Ermond corrected her approach for deals mid-sentence, asked her questions she didn’t know how to answer, and then made her figure it out.
By the fifth meeting, her head was pounding.
’God, this is torture.’
By the seventh, she wanted to throw the pen across the room.
But she didn’t. She pushed through. She kept writing. Watching. Learning. Absorbing.
Evening came.
Ermond dismissed the last visitor with a curt nod. The room was finally quiet. Thalia’s back screamed. Her fingers were numb from all the writing.
She stood, wobbling slightly.
"Thank you for the opportunity," she muttered, almost out of habit now. She gave a quick, tired bow to Ermond and turned to leave for her room.
But then—
His phone rang.
A sharp buzz cut through the silence, vibrating against the polished wood of the desk. Ermond moved fast—almost too fast—snatching it up before the second ring finished.
"Yes?"
His voice was low. Crisp. The usual chilled edge of a man who never raised his tone unless he meant to end someone’s career.
But then something changed.
A beat passed on the line.
Then—
"What?!"
The word tore from him, raw and loud, slamming into the quiet room like a gunshot.
Thalia flinched.
Ermond was on his feet, chair screeching back against the marble floor as his knuckles whitened around the phone.
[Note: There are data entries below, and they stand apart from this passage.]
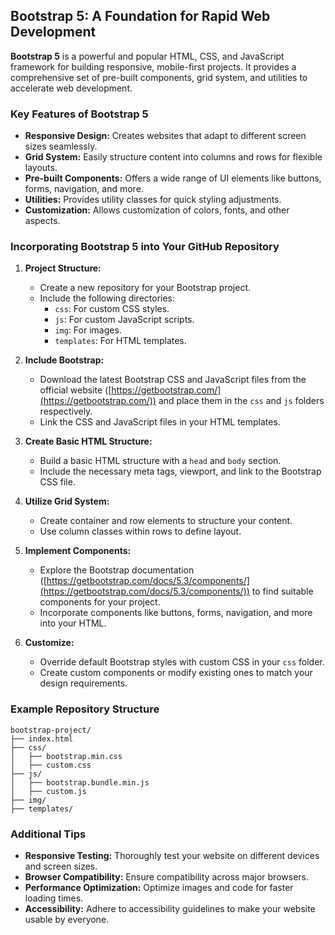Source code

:## Bootstrap 5: A Foundation for Rapid Web Development

**Bootstrap 5** is a powerful and popular HTML, CSS, and JavaScript framework for building responsive, mobile-first projects. It provides a comprehensive set of pre-built components, grid system, and utilities to accelerate web development.

### Key Features of Bootstrap 5

* **Responsive Design:** Creates websites that adapt to different screen sizes seamlessly.
* **Grid System:** Easily structure content into columns and rows for flexible layouts.
* **Pre-built Components:** Offers a wide range of UI elements like buttons, forms, navigation, and more.
* **Utilities:** Provides utility classes for quick styling adjustments.
* **Customization:** Allows customization of colors, fonts, and other aspects.

### Incorporating Bootstrap 5 into Your GitHub Repository

1. **Project Structure:**
   * Create a new repository for your Bootstrap project.
   * Include the following directories:
     * `css`: For custom CSS styles.
     * `js`: For custom JavaScript scripts.
     * `img`: For images.
     * `templates`: For HTML templates.

2. **Include Bootstrap:**
   * Download the latest Bootstrap CSS and JavaScript files from the official website ([https://getbootstrap.com/](https://getbootstrap.com/)) and place them in the `css` and `js` folders respectively.
   * Link the CSS and JavaScript files in your HTML templates.

3. **Create Basic HTML Structure:**
   * Build a basic HTML structure with a `head` and `body` section.
   * Include the necessary meta tags, viewport, and link to the Bootstrap CSS file.

4. **Utilize Grid System:**
   * Create container and row elements to structure your content.
   * Use column classes within rows to define layout.

5. **Implement Components:**
   * Explore the Bootstrap documentation ([https://getbootstrap.com/docs/5.3/components/](https://getbootstrap.com/docs/5.3/components/)) to find suitable components for your project.
   * Incorporate components like buttons, forms, navigation, and more into your HTML.

6. **Customize:**
   * Override default Bootstrap styles with custom CSS in your `css` folder.
   * Create custom components or modify existing ones to match your design requirements.

### Example Repository Structure

```
bootstrap-project/
├── index.html
├── css/
│   ├── bootstrap.min.css
│   ├── custom.css
├── js/
│   ├── bootstrap.bundle.min.js
│   ├── custom.js
├── img/
├── templates/
```

### Additional Tips
* **Responsive Testing:** Thoroughly test your website on different devices and screen sizes.
* **Browser Compatibility:** Ensure compatibility across major browsers.
* **Performance Optimization:** Optimize images and code for faster loading times.
* **Accessibility:** Adhere to accessibility guidelines to make your website usable by everyone.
His mask of composed ruthlessness cracked—jaw tight, brow furrowed deep enough to leave trenches.
Thalia froze mid-step. She’d never heard him like this.
Not when signing death warrants for bankrupt families.
Not when arranging backdoor trades that toppled boardrooms overnight.
Not even when people begged for mercy.
"...Sir Ermond?"
She took a hesitant step forward. Her brows pinched, eyes scanning his face for something—anything—that made sense.
"Is something wrong?"
No answer.
Just silence—and the faint tremble of his fingers around the phone as he lowered it from his ear.
Then, finally, he turned.
And his voice was tight. Tense. Laced with something rare and unfamiliar.
"Get ready," he said. "We’re leaving. Now."
"What?" Thalia blinked, heart stumbling into her throat. "Where are we going?"
His eyes met hers.
For the first time in all the weeks she’d known Ermond, Thalia didn’t see steel or distance.
She saw fear.
Real fear. Quiet and buried, but there.
"...Young Master Cruxius. He’s been attacked. Badly injured. They’ve taken him to the hospital," he said, voice low but urgent.
The world tilted under her feet.
Cruxius.
That name. That cursed name.
Thalia’s stomach twisted so hard it felt like someone had punched her. Her breath caught, lips parting—but no sound came.
’Cruxius...?’
Her thoughts stuttered. She didn’t know what to think. What to feel.
But her body moved.
Ermond had already thrown on his coat, movements sharp and mechanical. The doors swung open at his approach, staff flinching back as he passed. He wasn’t waiting.
Thalia chased after him, feet almost tripping over themselves.
’What the hell... did he get beaten after trying to hit on some woman?’